[Goal of the exercise] What lines below include the string "ICMP"? Pick them out and copy them.

Pictures paired with source code:
::::::::

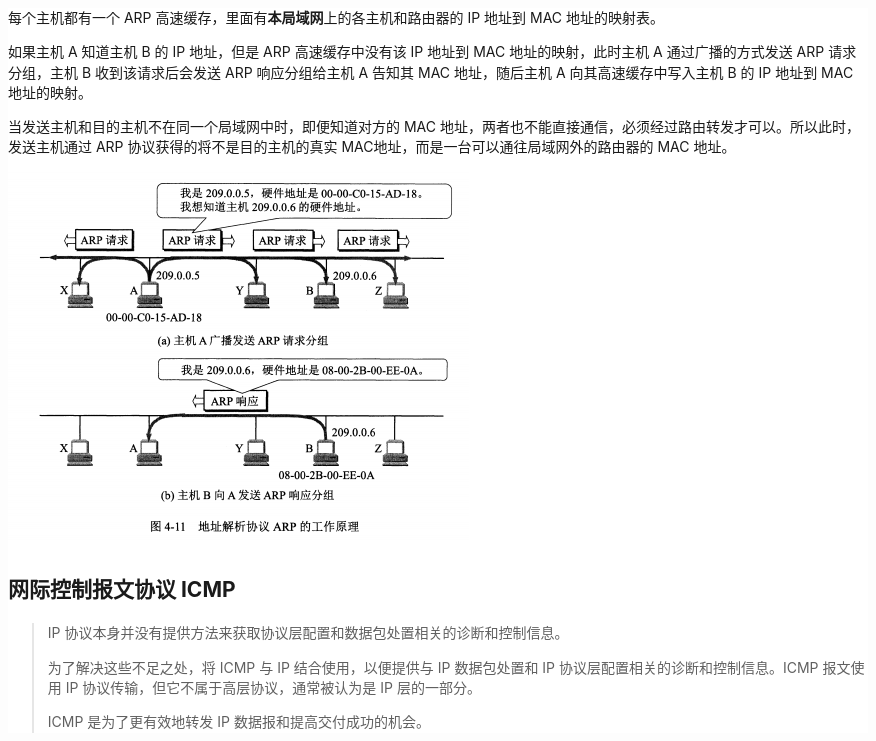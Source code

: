 每个主机都有一个 ARP 高速缓存，里面有**本局域网**上的各主机和路由器的 IP 地址到 MAC 地址的映射表。

如果主机 A 知道主机 B 的 IP 地址，但是 ARP 高速缓存中没有该 IP 地址到 MAC 地址的映射，此时主机 A 通过广播的方式发送 ARP 请求分组，主机 B 收到该请求后会发送 ARP 响应分组给主机 A 告知其 MAC 地址，随后主机 A 向其高速缓存中写入主机 B 的 IP 地址到 MAC 地址的映射。

当发送主机和目的主机不在同一个局域网中时，即便知道对方的 MAC 地址，两者也不能直接通信，必须经过路由转发才可以。所以此时，发送主机通过 ARP 协议获得的将不是目的主机的真实 MAC地址，而是一台可以通往局域网外的路由器的 MAC 地址。

<img src=".\计算机网络学习笔记\地址解析协议 ARP 的工作原理.png" style="zoom:50%;" />

## 网际控制报文协议 ICMP

> IP 协议本身并没有提供方法来获取协议层配置和数据包处置相关的诊断和控制信息。
>
> 为了解决这些不足之处，将 ICMP 与 IP 结合使用，以便提供与 IP 数据包处置和 IP 协议层配置相关的诊断和控制信息。ICMP 报文使用 IP 协议传输，但它不属于高层协议，通常被认为是 IP 层的一部分。
>
> ICMP 是为了更有效地转发 IP 数据报和提高交付成功的机会。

::::::::

[Answer below]
## 网际控制报文协议 ICMP
> 为了解决这些不足之处，将 ICMP 与 IP 结合使用，以便提供与 IP 数据包处置和 IP 协议层配置相关的诊断和控制信息。ICMP 报文使用 IP 协议传输，但它不属于高层协议，通常被认为是 IP 层的一部分。
> ICMP 是为了更有效地转发 IP 数据报和提高交付成功的机会。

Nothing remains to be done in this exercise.